(ACTIVITY):
Where the line containing "würde nach dem" appears, end the copy there, keeping that line; start from the first line of the entries, copy exactly, and omit pictures.

--*--

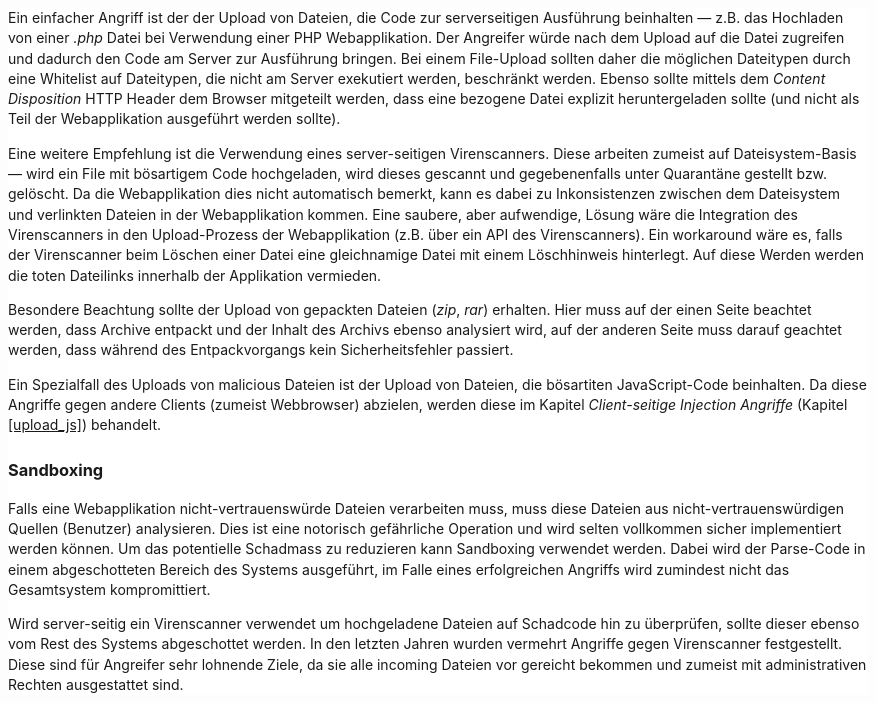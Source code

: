 Ein einfacher Angriff ist der der Upload von Dateien, die Code zur
serverseitigen Ausführung beinhalten — z.B. das Hochladen von einer
*.php* Datei bei Verwendung einer PHP Webapplikation. Der Angreifer
würde nach dem Upload auf die Datei zugreifen und dadurch den Code am
Server zur Ausführung bringen. Bei einem File-Upload sollten daher die
möglichen Dateitypen durch eine Whitelist auf Dateitypen, die nicht am
Server exekutiert werden, beschränkt werden. Ebenso sollte mittels dem
*Content Disposition* HTTP Header dem Browser mitgeteilt werden, dass
eine bezogene Datei explizit heruntergeladen sollte (und nicht als Teil
der Webapplikation ausgeführt werden sollte).

Eine weitere Empfehlung ist die Verwendung eines server-seitigen
Virenscanners. Diese arbeiten zumeist auf Dateisystem-Basis — wird ein
File mit bösartigem Code hochgeladen, wird dieses gescannt und
gegebenenfalls unter Quarantäne gestellt bzw. gelöscht. Da die
Webapplikation dies nicht automatisch bemerkt, kann es dabei zu
Inkonsistenzen zwischen dem Dateisystem und verlinkten Dateien in der
Webapplikation kommen. Eine saubere, aber aufwendige, Lösung wäre die
Integration des Virenscanners in den Upload-Prozess der Webapplikation
(z.B. über ein API des Virenscanners). Ein workaround wäre es, falls der
Virenscanner beim Löschen einer Datei eine gleichnamige Datei mit einem
Löschhinweis hinterlegt. Auf diese Werden werden die toten Dateilinks
innerhalb der Applikation vermieden.

Besondere Beachtung sollte der Upload von gepackten Dateien (*zip*,
*rar*) erhalten. Hier muss auf der einen Seite beachtet werden, dass
Archive entpackt und der Inhalt des Archivs ebenso analysiert wird, auf
der anderen Seite muss darauf geachtet werden, dass während des
Entpackvorgangs kein Sicherheitsfehler passiert.

Ein Spezialfall des Uploads von malicious Dateien ist der Upload von
Dateien, die bösartiten JavaScript-Code beinhalten. Da diese Angriffe
gegen andere Clients (zumeist Webbrowser) abzielen, werden diese im
Kapitel *Client-seitige Injection Angriffe* (Kapitel
<a href="#upload_js" data-reference-type="ref"
data-reference="upload_js">[upload_js]</a>) behandelt.

### Sandboxing

Falls eine Webapplikation nicht-vertrauenswürde Dateien verarbeiten
muss, muss diese Dateien aus nicht-vertrauenswürdigen Quellen (Benutzer)
analysieren. Dies ist eine notorisch gefährliche Operation und wird
selten vollkommen sicher implementiert werden können. Um das potentielle
Schadmass zu reduzieren kann Sandboxing verwendet werden. Dabei wird der
Parse-Code in einem abgeschotteten Bereich des Systems ausgeführt, im
Falle eines erfolgreichen Angriffs wird zumindest nicht das Gesamtsystem
kompromittiert.

Wird server-seitig ein Virenscanner verwendet um hochgeladene Dateien
auf Schadcode hin zu überprüfen, sollte dieser ebenso vom Rest des
Systems abgeschottet werden. In den letzten Jahren wurden vermehrt
Angriffe gegen Virenscanner festgestellt. Diese sind für Angreifer sehr
lohnende Ziele, da sie alle incoming Dateien vor gereicht bekommen und
zumeist mit administrativen Rechten ausgestattet sind.
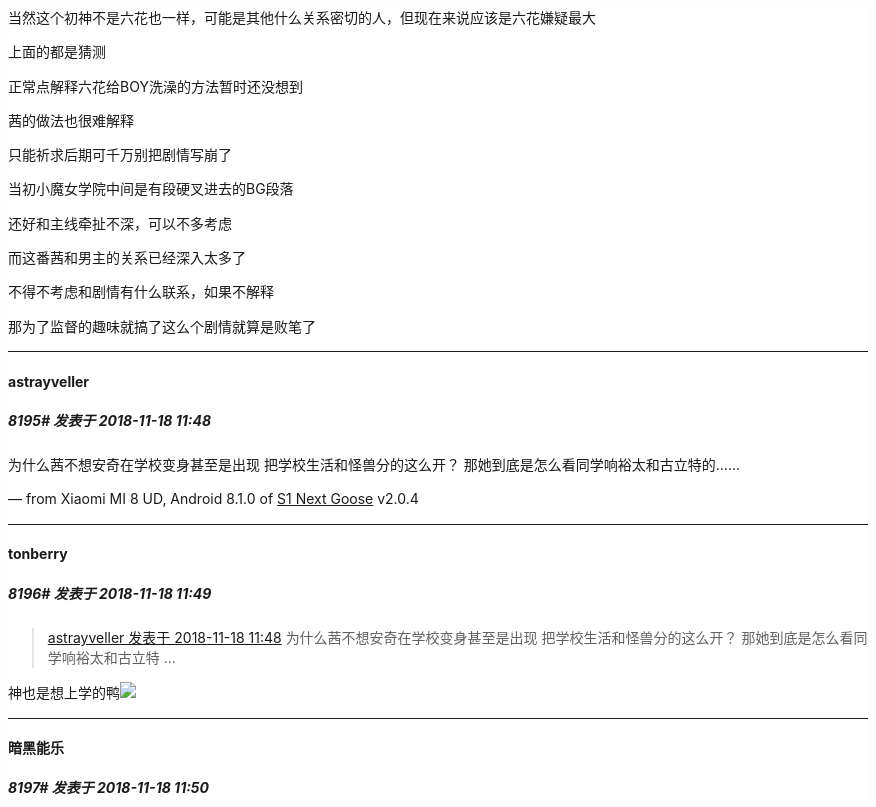 当然这个初神不是六花也一样，可能是其他什么关系密切的人，但现在来说应该是六花嫌疑最大


上面的都是猜测

正常点解释六花给BOY洗澡的方法暂时还没想到

茜的做法也很难解释

只能祈求后期可千万别把剧情写崩了

当初小魔女学院中间是有段硬叉进去的BG段落

还好和主线牵扯不深，可以不多考虑

而这番茜和男主的关系已经深入太多了

不得不考虑和剧情有什么联系，如果不解释

那为了监督的趣味就搞了这么个剧情就算是败笔了







-----

####  astrayveller  
##### 8195#       发表于 2018-11-18 11:48




为什么茜不想安奇在学校变身甚至是出现 把学校生活和怪兽分的这么开？ 那她到底是怎么看同学响裕太和古立特的……

— from Xiaomi MI 8 UD, Android 8.1.0 of [S1 Next Goose](https://pan.baidu.com/s/1mi43uRm) v2.0.4







-----

####  tonberry  
##### 8196#       发表于 2018-11-18 11:49



<blockquote><a href="httphttps://bbs.saraba1st.com/2b/forum.php?mod=redirect&amp;goto=findpost&amp;pid=41633218&amp;ptid=1527697" target="_blank">astrayveller 发表于 2018-11-18 11:48</a>
为什么茜不想安奇在学校变身甚至是出现 把学校生活和怪兽分的这么开？ 那她到底是怎么看同学响裕太和古立特 ...</blockquote>
神也是想上学的鸭<img src="https://static.saraba1st.com/image/smiley/face2017/037.png" referrerpolicy="no-referrer">







-----

####  暗黑能乐  
##### 8197#       发表于 2018-11-18 11:50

--*--

(EXERCISE ANSWER):
Source code

: Ein einfacher Angriff ist der der Upload von Dateien, die Code zur
serverseitigen Ausführung beinhalten — z.B. das Hochladen von einer
*.php* Datei bei Verwendung einer PHP Webapplikation. Der Angreifer
würde nach dem Upload auf die Datei zugreifen und dadurch den Code am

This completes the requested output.